Classifying models of concurrency
A model of concurrency usually consist of a set (domain) whose
elements denote concurrent systems, together with some structure. The
structure takes the shape of a collection of operators, turning
the domain into an algebra (a process algebra), optionally
in combination with a collection of predicates, or a collection
of morphisms between the elements, making the domain into a
category. Classifying models of concurrency with respect
to the kind of mathematical objects that are used to represent
processes, I find it convenient to distinguish 5 types of models.

GRAPH oriented models. Here a concurrent system is
represented by a process graph, or statetransition
diagram, also called automaton. Or by a richer
graphlike object. A variant are labelled transition systems,
in which a concurrent system is not denoted by a whole graph, but
by a vertex in a graph; the entire domain is then one large graph.

NET oriented models, in which a concurrent system is
represented by a Petri net, or a netlike object.

EVENT orient models, in which a concurrent system is represented by
a set of events (action occurrences) together with some structure
on this set, determining the relations between the events. This
class of models includes the various brands of event structures.

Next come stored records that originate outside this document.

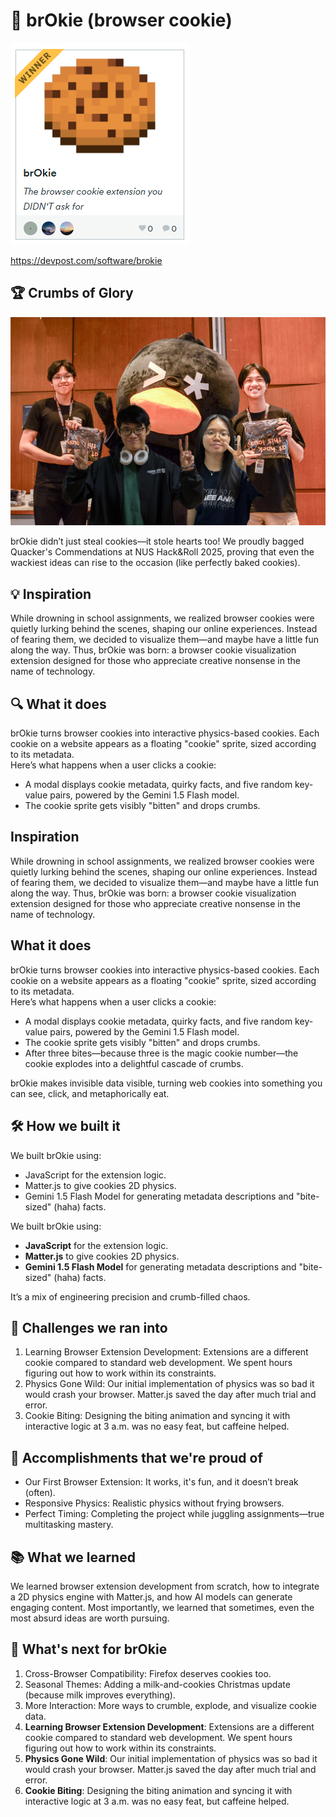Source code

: # 🍪 brOkie (browser cookie)

![brOkie Cookie](./images/winnerPic.png)

https://devpost.com/software/brokie

## 🏆 Crumbs of Glory

![Team behind brOkie](./images/quacker'sCommendations.png)

brOkie didn’t just steal cookies—it stole hearts too! We proudly bagged Quacker's Commendations at NUS Hack&Roll 2025, proving that even the wackiest ideas can rise to the occasion (like perfectly baked cookies).

## 💡 Inspiration

While drowning in school assignments, we realized browser cookies were quietly lurking behind the scenes, shaping our online experiences. Instead of fearing them, we decided to visualize them—and maybe have a little fun along the way. Thus, brOkie was born: a browser cookie visualization extension designed for those who appreciate creative nonsense in the name of technology.

## 🔍 What it does

brOkie turns browser cookies into interactive physics-based cookies. Each cookie on a website appears as a floating "cookie" sprite, sized according to its metadata.  
Here’s what happens when a user clicks a cookie:

- A modal displays cookie metadata, quirky facts, and five random key-value pairs, powered by the Gemini 1.5 Flash model.
- The cookie sprite gets visibly "bitten" and drops crumbs.

## Inspiration

While drowning in school assignments, we realized browser cookies were quietly lurking behind the scenes, shaping our online experiences. Instead of fearing them, we decided to visualize them—and maybe have a little fun along the way. Thus, brOkie was born: a browser cookie visualization extension designed for those who appreciate creative nonsense in the name of technology.

## What it does

brOkie turns browser cookies into interactive physics-based cookies. Each cookie on a website appears as a floating "cookie" sprite, sized according to its metadata.  
Here’s what happens when a user clicks a cookie:

- A modal displays cookie metadata, quirky facts, and five random key-value pairs, powered by the Gemini 1.5 Flash model.
- The cookie sprite gets visibly "bitten" and drops crumbs.
- After three bites—because three is the magic cookie number—the cookie explodes into a delightful cascade of crumbs.

brOkie makes invisible data visible, turning web cookies into something you can see, click, and metaphorically eat.

## 🛠️ How we built it

We built brOkie using:

- JavaScript for the extension logic.
- Matter.js to give cookies 2D physics.
- Gemini 1.5 Flash Model for generating metadata descriptions and "bite-sized" (haha) facts.

We built brOkie using:

- **JavaScript** for the extension logic.
- **Matter.js** to give cookies 2D physics.
- **Gemini 1.5 Flash Model** for generating metadata descriptions and "bite-sized" (haha) facts.

It’s a mix of engineering precision and crumb-filled chaos.

## 🧗 Challenges we ran into

1. Learning Browser Extension Development: Extensions are a different cookie compared to standard web development. We spent hours figuring out how to work within its constraints.
2. Physics Gone Wild: Our initial implementation of physics was so bad it would crash your browser. Matter.js saved the day after much trial and error.
3. Cookie Biting: Designing the biting animation and syncing it with interactive logic at 3 a.m. was no easy feat, but caffeine helped.

## 🏅 Accomplishments that we're proud of

- Our First Browser Extension: It works, it's fun, and it doesn’t break (often).
- Responsive Physics: Realistic physics without frying browsers.
- Perfect Timing: Completing the project while juggling assignments—true multitasking mastery.

## 📚 What we learned

We learned browser extension development from scratch, how to integrate a 2D physics engine with Matter.js, and how AI models can generate engaging content. Most importantly, we learned that sometimes, even the most absurd ideas are worth pursuing.

## 🚀 What's next for brOkie

1. Cross-Browser Compatibility: Firefox deserves cookies too.
2. Seasonal Themes: Adding a milk-and-cookies Christmas update (because milk improves everything).
3. More Interaction: More ways to crumble, explode, and visualize cookie data.
4. **Learning Browser Extension Development**: Extensions are a different cookie compared to standard web development. We spent hours figuring out how to work within its constraints.
5. **Physics Gone Wild**: Our initial implementation of physics was so bad it would crash your browser. Matter.js saved the day after much trial and error.
6. **Cookie Biting**: Designing the biting animation and syncing it with interactive logic at 3 a.m. was no easy feat, but caffeine helped.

EXPLICIT models. In the models mentioned above, a concurrent system
is not really modeled as a single graph/net/event structure,
but actually by an equivalence class of such objects. Thus
different graphs/nets/etc. represent the same concurrent system.
Which equivalence relation is divided out is partly determined by
which properties of concurrent systems are considered to be
relevant. The choice of equivalence is important in proving the
correctness of specifications w.r.t. implementations.
The explicit models on the other hand are not quotient
models, but offer one `explicit' object to represent a system.
This object is usually a mathematically coded set of the relevant
properties, or of the possible executions, of the represented system.

TERM models. Here a concurrent system is represented as a term in a
system description language. Well known system description
languages are CCS and CSP. Instead of speaking of term models as
type of model, one could say that systems can be denoted either
syntactically (by means of an expression in a language) or
semantically (in a model of type 14). The notion of a term model
is the result of unifying these views. Usually, the meaning of an
expression is given by means of a mapping from the used set of terms
into another model. This mapping constitutes the semantics of the
used language.
Besides w.r.t. type (as above), models of concurrency can be
classified w.r.t.

the equivalence relation that is divided out (explicitly in
term, graph, net and event oriented models; implicitly in explicit
models),

the scope of the model (which systems can be represented and
which cannot)

and the chosen structure (the selection of operators,
relations and morphisms defined on the model).
As there are canonical translations between the various types of
models, models of different type can be compared w.r.t. scope,
structure and level of identification.